吉田寮現棟・食堂からの立ち退きを求め京大当局が寮生を提訴した裁判の第16回弁論が2月27日、京都地裁で開かれ、寮生が大学と結んだ「確約書」の扱いなどについて3名の証人が証言した。証人尋問は2回にわたって行われ、次回の尋問では寮生が証人となり、3月27日午前11時から京都地裁で行われる。

寮生提訴への手続き執行当時の厚生課職員が一人目の証人となった。寮生が大学と結んだ「確約書」について、原告側の証人は役員による決裁を取っていないと述べ、副学長が個人の責任で自治会と結んだものだと主張した。「確約書」には次期の担当理事に引き継ぐ旨が書かれていることに言及し、仮に「確約書」が正式な書類であれば引き継ぎは必要ないはずだと述べた。退寮勧告に至ったことについて、定員超過や自治会の運営との兼ね合いを問われ、あくまで老朽化を問題視した結果の判断である旨を述べた一方、在任中に老朽化対策の具体的な検討や耐震調査は行っていないことを証言した。寮生に対しては「安全が確保されないので退寮するべきだ」と述べた。
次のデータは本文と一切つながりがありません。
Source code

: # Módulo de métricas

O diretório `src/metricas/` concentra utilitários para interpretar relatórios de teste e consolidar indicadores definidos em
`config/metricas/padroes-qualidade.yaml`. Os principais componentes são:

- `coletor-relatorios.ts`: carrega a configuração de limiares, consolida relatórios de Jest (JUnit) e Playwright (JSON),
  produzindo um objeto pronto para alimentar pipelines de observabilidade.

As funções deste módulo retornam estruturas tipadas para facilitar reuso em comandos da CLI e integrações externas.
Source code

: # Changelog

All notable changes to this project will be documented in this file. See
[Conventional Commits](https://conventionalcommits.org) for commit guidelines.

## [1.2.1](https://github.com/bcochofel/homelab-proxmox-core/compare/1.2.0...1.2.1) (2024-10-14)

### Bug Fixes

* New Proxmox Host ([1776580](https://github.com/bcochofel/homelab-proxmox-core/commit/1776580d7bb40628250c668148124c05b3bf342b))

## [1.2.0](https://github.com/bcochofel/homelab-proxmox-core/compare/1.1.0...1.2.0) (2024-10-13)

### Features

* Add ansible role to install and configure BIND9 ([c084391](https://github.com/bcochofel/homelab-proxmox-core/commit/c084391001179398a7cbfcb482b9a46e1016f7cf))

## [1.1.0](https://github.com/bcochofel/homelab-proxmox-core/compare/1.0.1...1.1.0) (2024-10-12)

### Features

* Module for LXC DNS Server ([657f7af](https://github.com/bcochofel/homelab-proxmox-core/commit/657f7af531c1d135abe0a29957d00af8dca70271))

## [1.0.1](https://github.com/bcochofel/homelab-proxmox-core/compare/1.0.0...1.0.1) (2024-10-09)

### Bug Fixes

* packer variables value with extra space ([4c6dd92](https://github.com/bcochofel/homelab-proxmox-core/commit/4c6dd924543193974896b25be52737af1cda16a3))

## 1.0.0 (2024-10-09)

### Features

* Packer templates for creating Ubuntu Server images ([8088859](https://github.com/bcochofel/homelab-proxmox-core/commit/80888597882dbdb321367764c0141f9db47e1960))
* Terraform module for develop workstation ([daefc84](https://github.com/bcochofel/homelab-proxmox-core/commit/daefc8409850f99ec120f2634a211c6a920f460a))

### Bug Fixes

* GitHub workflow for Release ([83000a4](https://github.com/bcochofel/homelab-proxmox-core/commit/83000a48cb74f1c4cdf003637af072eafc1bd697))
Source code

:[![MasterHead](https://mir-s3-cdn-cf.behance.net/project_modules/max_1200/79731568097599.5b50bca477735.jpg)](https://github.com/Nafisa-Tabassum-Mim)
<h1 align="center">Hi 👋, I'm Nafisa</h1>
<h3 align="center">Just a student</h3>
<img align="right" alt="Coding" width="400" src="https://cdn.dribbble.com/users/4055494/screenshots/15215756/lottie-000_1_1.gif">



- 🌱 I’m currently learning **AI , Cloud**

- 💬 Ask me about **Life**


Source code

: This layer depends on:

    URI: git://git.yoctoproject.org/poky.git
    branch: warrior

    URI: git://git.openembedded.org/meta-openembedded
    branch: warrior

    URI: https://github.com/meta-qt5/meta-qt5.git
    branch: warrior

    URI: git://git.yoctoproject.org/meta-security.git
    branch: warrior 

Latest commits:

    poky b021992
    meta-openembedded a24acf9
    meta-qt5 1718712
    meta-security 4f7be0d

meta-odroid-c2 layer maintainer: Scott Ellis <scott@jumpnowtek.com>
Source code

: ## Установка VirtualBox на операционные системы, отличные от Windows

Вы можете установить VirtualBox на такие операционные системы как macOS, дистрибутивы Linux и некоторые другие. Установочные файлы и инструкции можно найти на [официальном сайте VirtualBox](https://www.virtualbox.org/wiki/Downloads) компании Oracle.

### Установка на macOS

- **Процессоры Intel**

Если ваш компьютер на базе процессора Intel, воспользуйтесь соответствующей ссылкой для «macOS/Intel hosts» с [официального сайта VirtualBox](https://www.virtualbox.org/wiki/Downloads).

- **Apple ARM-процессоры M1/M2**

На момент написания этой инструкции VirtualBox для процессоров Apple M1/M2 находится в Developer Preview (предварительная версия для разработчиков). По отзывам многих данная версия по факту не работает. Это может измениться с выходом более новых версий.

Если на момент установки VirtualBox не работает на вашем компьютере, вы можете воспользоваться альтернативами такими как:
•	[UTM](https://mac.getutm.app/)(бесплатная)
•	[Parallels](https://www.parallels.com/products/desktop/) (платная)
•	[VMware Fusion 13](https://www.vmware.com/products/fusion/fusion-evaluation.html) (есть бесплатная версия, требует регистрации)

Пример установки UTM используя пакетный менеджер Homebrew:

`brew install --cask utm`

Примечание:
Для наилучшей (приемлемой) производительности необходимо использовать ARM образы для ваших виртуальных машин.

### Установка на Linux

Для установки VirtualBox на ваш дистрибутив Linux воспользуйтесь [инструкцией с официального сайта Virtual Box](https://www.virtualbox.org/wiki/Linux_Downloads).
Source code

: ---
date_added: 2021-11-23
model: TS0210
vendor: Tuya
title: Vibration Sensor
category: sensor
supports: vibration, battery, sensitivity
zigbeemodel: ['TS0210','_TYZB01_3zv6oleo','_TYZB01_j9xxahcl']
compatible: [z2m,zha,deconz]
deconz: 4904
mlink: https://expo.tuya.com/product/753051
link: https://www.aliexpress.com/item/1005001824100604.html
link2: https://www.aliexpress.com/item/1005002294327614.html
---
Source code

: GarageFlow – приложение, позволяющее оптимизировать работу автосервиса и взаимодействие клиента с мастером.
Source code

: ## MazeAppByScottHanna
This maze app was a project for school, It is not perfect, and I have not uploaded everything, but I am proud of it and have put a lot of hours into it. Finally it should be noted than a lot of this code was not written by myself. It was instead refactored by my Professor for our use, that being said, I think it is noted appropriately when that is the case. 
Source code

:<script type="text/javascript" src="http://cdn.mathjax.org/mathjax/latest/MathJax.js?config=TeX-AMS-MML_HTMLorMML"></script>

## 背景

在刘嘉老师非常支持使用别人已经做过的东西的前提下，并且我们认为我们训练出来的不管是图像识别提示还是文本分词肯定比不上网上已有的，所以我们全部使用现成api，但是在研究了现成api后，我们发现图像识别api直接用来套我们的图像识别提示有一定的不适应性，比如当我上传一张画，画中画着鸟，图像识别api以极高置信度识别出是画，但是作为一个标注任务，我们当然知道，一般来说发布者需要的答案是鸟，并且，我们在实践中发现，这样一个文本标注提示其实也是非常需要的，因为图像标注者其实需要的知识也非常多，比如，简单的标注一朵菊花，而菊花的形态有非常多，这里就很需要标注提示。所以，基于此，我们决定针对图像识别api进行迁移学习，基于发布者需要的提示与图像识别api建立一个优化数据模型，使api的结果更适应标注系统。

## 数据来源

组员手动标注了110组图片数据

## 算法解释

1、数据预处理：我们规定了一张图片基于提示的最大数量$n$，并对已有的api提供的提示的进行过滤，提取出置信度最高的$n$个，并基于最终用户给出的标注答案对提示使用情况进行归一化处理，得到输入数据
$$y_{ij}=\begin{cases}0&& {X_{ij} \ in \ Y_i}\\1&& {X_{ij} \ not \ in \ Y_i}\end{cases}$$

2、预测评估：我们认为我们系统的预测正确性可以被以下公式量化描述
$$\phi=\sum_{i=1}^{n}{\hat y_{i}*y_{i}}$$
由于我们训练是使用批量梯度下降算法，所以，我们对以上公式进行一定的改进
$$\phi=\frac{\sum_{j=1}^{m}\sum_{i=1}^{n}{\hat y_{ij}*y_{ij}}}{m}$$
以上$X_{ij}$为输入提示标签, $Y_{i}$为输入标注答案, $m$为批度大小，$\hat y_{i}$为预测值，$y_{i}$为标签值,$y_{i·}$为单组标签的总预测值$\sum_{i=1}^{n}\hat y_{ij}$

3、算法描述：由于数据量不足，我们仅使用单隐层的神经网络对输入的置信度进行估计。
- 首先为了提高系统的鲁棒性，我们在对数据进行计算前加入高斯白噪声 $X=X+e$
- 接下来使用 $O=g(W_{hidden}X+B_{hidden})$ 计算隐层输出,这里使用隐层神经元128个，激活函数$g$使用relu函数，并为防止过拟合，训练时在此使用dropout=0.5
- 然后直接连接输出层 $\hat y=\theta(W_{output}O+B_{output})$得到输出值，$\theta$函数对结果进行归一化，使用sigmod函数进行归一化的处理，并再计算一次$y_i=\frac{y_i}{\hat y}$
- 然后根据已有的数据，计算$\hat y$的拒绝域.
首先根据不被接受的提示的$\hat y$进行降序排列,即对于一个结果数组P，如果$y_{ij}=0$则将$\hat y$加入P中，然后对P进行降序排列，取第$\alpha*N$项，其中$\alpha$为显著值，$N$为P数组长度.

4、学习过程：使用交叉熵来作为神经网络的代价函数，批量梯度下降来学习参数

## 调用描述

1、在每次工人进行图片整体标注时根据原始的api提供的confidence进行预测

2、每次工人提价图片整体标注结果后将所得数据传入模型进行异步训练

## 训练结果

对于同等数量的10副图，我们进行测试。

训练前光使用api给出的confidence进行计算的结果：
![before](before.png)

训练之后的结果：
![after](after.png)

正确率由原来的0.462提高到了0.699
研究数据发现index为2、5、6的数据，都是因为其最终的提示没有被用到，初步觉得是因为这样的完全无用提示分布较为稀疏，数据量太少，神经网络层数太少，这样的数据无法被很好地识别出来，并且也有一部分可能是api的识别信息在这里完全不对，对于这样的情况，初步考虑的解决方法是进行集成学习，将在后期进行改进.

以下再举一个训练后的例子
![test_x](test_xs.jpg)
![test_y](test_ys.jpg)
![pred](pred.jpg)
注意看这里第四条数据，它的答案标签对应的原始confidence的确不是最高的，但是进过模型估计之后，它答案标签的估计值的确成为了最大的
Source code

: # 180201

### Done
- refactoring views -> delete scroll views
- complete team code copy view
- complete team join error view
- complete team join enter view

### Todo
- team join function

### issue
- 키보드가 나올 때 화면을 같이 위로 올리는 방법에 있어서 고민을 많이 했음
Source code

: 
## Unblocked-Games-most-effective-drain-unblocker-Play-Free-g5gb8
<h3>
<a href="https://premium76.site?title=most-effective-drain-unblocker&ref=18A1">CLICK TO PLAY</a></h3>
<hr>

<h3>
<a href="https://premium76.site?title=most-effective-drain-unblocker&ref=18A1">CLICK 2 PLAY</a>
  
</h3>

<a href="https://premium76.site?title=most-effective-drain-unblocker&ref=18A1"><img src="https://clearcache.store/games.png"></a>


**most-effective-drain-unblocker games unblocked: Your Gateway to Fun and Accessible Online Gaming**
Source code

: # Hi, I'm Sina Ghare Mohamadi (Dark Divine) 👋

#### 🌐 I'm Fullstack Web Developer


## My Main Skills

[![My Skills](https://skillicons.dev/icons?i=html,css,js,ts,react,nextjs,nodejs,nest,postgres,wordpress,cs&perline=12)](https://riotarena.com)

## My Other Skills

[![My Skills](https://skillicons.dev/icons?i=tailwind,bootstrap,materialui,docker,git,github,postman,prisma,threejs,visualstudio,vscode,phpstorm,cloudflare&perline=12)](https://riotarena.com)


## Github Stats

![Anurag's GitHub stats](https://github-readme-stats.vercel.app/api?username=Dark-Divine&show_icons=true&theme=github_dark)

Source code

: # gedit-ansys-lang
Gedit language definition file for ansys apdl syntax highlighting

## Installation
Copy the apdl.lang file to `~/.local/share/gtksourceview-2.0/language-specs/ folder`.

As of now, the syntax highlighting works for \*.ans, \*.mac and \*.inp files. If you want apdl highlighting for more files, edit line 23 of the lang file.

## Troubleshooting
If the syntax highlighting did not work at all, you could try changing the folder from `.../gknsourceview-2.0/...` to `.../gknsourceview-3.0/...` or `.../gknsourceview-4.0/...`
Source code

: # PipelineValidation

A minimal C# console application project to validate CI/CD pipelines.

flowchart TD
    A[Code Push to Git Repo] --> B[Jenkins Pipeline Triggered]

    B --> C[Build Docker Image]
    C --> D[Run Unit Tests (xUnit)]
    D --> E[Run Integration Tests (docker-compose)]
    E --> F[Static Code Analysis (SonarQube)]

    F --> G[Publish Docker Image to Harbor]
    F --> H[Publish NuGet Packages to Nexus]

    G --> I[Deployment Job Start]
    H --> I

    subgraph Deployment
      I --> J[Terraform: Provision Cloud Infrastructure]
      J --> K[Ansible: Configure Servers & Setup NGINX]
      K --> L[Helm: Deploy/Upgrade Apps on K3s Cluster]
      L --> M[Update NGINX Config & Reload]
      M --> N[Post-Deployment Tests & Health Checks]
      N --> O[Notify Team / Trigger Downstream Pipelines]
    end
続いて、寮問題を扱う学内委員を務めた木村大治名誉教授と、元吉田寮執行委員長の寮生が証人となった。木村氏は14年度から2年間、学生生活委員会第三小委員会で寮側の「確約書」案を精査した経験を明かし、副学長も「確約書」を確認していたと述べた。また、大学が寮生を訴える理由について、寮の建物の耐久性の問題以上に、寮生が大学にとって「都合の悪いもの」だからではないかと述べた。大学の傾向として「全学的な話し合いが行われなくなっている」と危機感を露わにし、大学が寮生と直接対話をすることによる解決を望んだ。

寮生は寮の自治会・組織運営についての陳述を行った。入寮者名簿に氏名を「公表できない」と記載されている寮生については、寮に居住しているという理由で大学当局が学生を処分した他大学の例を挙げ、処分を防ぐために2018年以降に入寮した学生の名前を伏せたと明かした。また、名前を伏せた寮生は入寮資格を満たしていることも証言した。大学の求めに応じて入寮募集を取りやめていた場合「福利厚生を享受できる人が減っていた」と意義を語った上で、話し合うべき場所は裁判所ではなく大学であるとし「話し合いによる問題解決を願う」と述べた。

吉田寮自治会は同日午後6時から、京都教育文化センターで報告集会を開催した。弁護人は木村氏の証言について、すでに退職しているため大学に逆らうこともできる「自由な」証言だったと振り返った。木村氏も登壇し、近年京大はトップダウンによる判断が多くなっており「自由の学風が空疎に感じる」とした上で「個人的にも寮を応援していきたい」と語った。